The post-9/11 wars have intensified police militarization in the U.S.
In the United States, following the 9/11 attacks, Muslims and people of Middle Eastern, South Asian, and Arab descent became targets of government racial profiling practices. The U.S. government marked people of Middle Eastern, South Asian, and Arab descent, and Muslims broadly, as presumed national security threats and targeted their communities for mass surveillance, eroding privacy and individual liberties and bolstering Islamophobic and xenophobic public narratives.
A “Special Registration” requirement announced in 2002 required that all males from a list of Arab and Muslim countries report to the government to register and be fingerprinted. The Obama administration suspended this program in May 2011; the program had not resulted in a single terrorism-related conviction despite tens of thousands of people forced to register. In 2017, Trump signed Executive Order 13769, which banned citizens of seven predominantly Muslim countries from visiting the United States for 90 days, indefinitely prohibited the entry of all Syrian refugees into the U.S. and blocked the entry of all other refugees for 120 days. President Joe Biden rescinded the policy on his Inauguration Day.
Such programs created a sense of hyper-visibility not only within government programs, but amongst neighbors, the media, and workplaces. Muslims and people of Middle Eastern, South Asian, and Arab descent have often faced violence, intimidation, and vandalism by fellow citizens. They have also suffered hate crimes in the years since 9/11. Between 2000 and 2009, though the overall number of reported hate crime incidents decreased by over 18 percent, the percentage of hate crime incidents directed towards Muslims increased by over 500 percent. Anti-Muslim activity, including hate incidents against mosques and Islamic centers, media reports of anti-Muslim violence and anti-Muslim actions and statements by government officials “increased markedly since late 2015.” The number of assaults against Muslims in the U.S. peaked at 127 in 2016.
Though the militarization of U.S. policing is as old as the institution itself and rooted in anti-Black oppression, it has exploded since September 11, 2001 and its intensification must be counted among the costs of this country’s post-9/11 wars. Black, Brown, Indigenous, and poor communities have borne the brunt of this militarization. Militarization underscores and intensifies the occupying, repressive role police play in hyperpoliced communities like Ferguson. The most brutal forms of protest policing have been leveled against labor organizers and Black and Indigenous liberation movements.
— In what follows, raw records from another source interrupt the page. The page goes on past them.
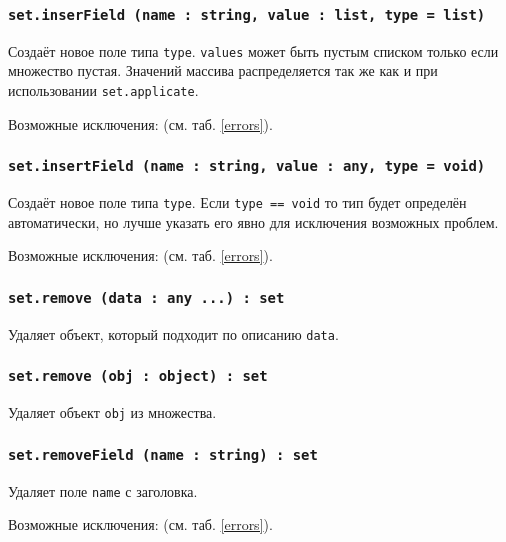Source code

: \subsubsection{\texttt{set.inserField (name : string, value : list, type = list)}}

Создаёт новое поле типа \texttt{type}. \texttt{values} может быть пустым списком только если множество пустая. Значений массива распределяется так же как и при использовании \texttt{set.applicate}.

Возможные исключения:  (см. таб. \ref{errors}).

\subsubsection{\texttt{set.insertField (name : string, value : any, type = void)}}

Создаёт новое поле типа \texttt{type}. Если \texttt{type == void} то тип будет определён автоматически, но лучше указать его явно для исключения возможных проблем.

Возможные исключения:  (см. таб. \ref{errors}).

\subsubsection{\texttt{set.remove (data : any ...) : set}}

Удаляет объект, который подходит по описанию \texttt{data}.

\subsubsection{\texttt{set.remove (obj : object) : set}}

Удаляет объект \texttt{obj} из множества.

\subsubsection{\texttt{set.removeField (name : string) : set}}

Удаляет поле \texttt{name} с заголовка.

Возможные исключения:  (см. таб. \ref{errors}).

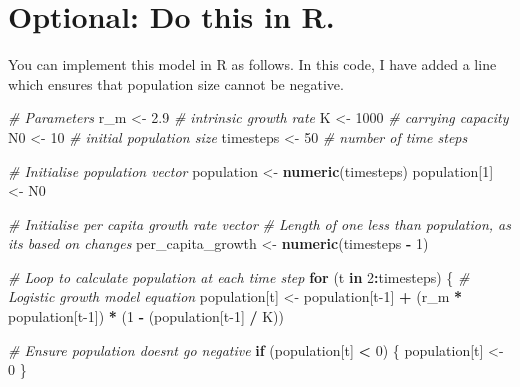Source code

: \documentclass[
  a4paper]{book}
\newenvironment{Shaded}{\begin{snugshade}}{\end{snugshade}}
\newcommand{\CommentTok}[1]{\textcolor[rgb]{0.56,0.35,0.01}{\textit{#1}}}
\newcommand{\ControlFlowTok}[1]{\textcolor[rgb]{0.13,0.29,0.53}{\textbf{#1}}}
\newcommand{\DecValTok}[1]{\textcolor[rgb]{0.00,0.00,0.81}{#1}}
\newcommand{\FloatTok}[1]{\textcolor[rgb]{0.00,0.00,0.81}{#1}}
\newcommand{\FunctionTok}[1]{\textcolor[rgb]{0.13,0.29,0.53}{\textbf{#1}}}
\newcommand{\NormalTok}[1]{#1}
\newcommand{\OtherTok}[1]{\textcolor[rgb]{0.56,0.35,0.01}{#1}}
\newcommand{\SpecialCharTok}[1]{\textcolor[rgb]{0.81,0.36,0.00}{\textbf{#1}}}
\begin{document}
\section{Optional: Do this in R.}\label{optional-do-this-in-r.}

You can implement this model in R as follows.
In this code, I have added a line which ensures that population size cannot be negative.

\begin{Shaded}
\begin{Highlighting}[]
\CommentTok{\# Parameters}
\NormalTok{r\_m }\OtherTok{\textless{}{-}} \FloatTok{2.9}  \CommentTok{\# intrinsic growth rate}
\NormalTok{K }\OtherTok{\textless{}{-}} \DecValTok{1000}   \CommentTok{\# carrying capacity}
\NormalTok{N0 }\OtherTok{\textless{}{-}} \DecValTok{10}    \CommentTok{\# initial population size}
\NormalTok{timesteps }\OtherTok{\textless{}{-}} \DecValTok{50}  \CommentTok{\# number of time steps}

\CommentTok{\# Initialise population vector}
\NormalTok{population }\OtherTok{\textless{}{-}} \FunctionTok{numeric}\NormalTok{(timesteps)}
\NormalTok{population[}\DecValTok{1}\NormalTok{] }\OtherTok{\textless{}{-}}\NormalTok{ N0}

\CommentTok{\# Initialise per capita growth rate vector}
\CommentTok{\# Length of one less than population, as it\textquotesingle{}s based on changes}
\NormalTok{per\_capita\_growth }\OtherTok{\textless{}{-}} \FunctionTok{numeric}\NormalTok{(timesteps }\SpecialCharTok{{-}} \DecValTok{1}\NormalTok{)  }

\CommentTok{\# Loop to calculate population at each time step}
\ControlFlowTok{for}\NormalTok{ (t }\ControlFlowTok{in} \DecValTok{2}\SpecialCharTok{:}\NormalTok{timesteps) \{}
  \CommentTok{\# Logistic growth model equation}
\NormalTok{  population[t] }\OtherTok{\textless{}{-}}\NormalTok{ population[t}\DecValTok{{-}1}\NormalTok{] }\SpecialCharTok{+} 
\NormalTok{    (r\_m }\SpecialCharTok{*}\NormalTok{ population[t}\DecValTok{{-}1}\NormalTok{]) }\SpecialCharTok{*}\NormalTok{ (}\DecValTok{1} \SpecialCharTok{{-}}\NormalTok{ (population[t}\DecValTok{{-}1}\NormalTok{] }\SpecialCharTok{/}\NormalTok{ K))}
  
  \CommentTok{\# Ensure population doesn\textquotesingle{}t go negative}
  \ControlFlowTok{if}\NormalTok{ (population[t] }\SpecialCharTok{\textless{}} \DecValTok{0}\NormalTok{) \{}
\NormalTok{    population[t] }\OtherTok{\textless{}{-}} \DecValTok{0}
\NormalTok{  \}}
  

\end{Highlighting}
\end{Shaded}
\end{document}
Meanwhile, SWAT teams, which derive tactics and equipment from the military, are disproportionately used against Black and Latinx people in raids like the one that killed 7-year-old Aiyana Stanley-Jones in Detroit, Michigan in 2010.
The exponential expansion of mass surveillance since 9/11 has also intensified the criminalization of marginalized and racialized groups, from Muslims and Arabs to Latinx immigrant communities to Black and Indigenous organizers, and has increasingly targeted protest movements such as Black Lives Matter and the movement to stop the Dakota Access Pipeline.